1.Before You Look for the Roof Leak.

When you have a roof leak, your first priority should be to limit the flow of the water. Place a bucket beneath the water to catch it and prevent further damage.

If the constant drip-drop of water is annoying, you can place a small board of wood in the bucket and position it so the water hits the wood and then rolls off into the bucket. Water hitting wood makes less noise.

Then, move anything that could be damaged by water or by a possible ceiling collapse out of the room. Consider moving rugs, furniture, personal items and other objects. Keep them out until you’ve had a roofer fix the leak.

You may read guides that suggest you should now puncture the ceiling where the drip is coming from to allow the water buildup there to leak out. You should not do this without professional guidance. You have no way of knowing how much water is up there, what you might damage by puncturing the ceiling or how much of the ceiling may come down if you damage it, particularly if the leak is severe. Instead, call a professional roofer.

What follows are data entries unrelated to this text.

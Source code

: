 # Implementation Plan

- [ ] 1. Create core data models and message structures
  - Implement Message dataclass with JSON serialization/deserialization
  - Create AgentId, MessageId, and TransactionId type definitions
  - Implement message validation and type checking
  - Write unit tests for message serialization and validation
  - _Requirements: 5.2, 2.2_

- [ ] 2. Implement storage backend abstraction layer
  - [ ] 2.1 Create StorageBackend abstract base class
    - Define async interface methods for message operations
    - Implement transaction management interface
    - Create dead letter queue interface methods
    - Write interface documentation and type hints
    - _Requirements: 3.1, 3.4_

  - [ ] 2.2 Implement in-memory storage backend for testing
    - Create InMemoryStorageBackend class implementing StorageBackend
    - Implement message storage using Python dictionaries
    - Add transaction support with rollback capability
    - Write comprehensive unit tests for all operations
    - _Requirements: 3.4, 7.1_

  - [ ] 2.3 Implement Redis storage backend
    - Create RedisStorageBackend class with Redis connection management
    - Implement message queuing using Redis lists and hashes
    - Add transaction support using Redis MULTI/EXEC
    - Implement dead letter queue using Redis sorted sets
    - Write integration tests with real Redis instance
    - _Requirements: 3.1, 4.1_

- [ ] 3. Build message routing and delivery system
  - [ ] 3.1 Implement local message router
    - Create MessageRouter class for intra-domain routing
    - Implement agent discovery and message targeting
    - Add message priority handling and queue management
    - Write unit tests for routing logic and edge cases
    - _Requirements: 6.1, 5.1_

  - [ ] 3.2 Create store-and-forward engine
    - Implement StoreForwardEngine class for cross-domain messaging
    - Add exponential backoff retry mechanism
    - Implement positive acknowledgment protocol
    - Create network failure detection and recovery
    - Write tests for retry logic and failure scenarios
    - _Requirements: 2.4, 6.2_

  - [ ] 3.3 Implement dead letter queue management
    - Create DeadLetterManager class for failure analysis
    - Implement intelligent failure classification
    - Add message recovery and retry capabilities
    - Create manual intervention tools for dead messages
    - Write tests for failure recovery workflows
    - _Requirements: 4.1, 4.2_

He or she will let you know if it’s wise to relieve the water pressure.  Please also bear in mind that the ceiling may collapse spontaneously if the water damage is pronounced.


2. How to Find a Roof Leak With Attic Access.

  1. Can You Access Your Attic?

To start, you’ll need to figure out if you can access your attic. If you can, you can investigate the attic to look for signs of water. If you can’t, skip to our section on finding a roof leak without attic access.

attic opening

Before you enter the attic, you should consider what kind of insulation you have. Some can be dangerous for your health. For example, if you might have asbestos insulation, you should not enter your attic (or puncture your ceiling). If you have fiberglass insulation, you can enter your attic, wearing gloves, goggles and a face mask. Check your local safety regulations to make sure you’re wearing everything the authorities recommend. Also, you should bring a flashlight.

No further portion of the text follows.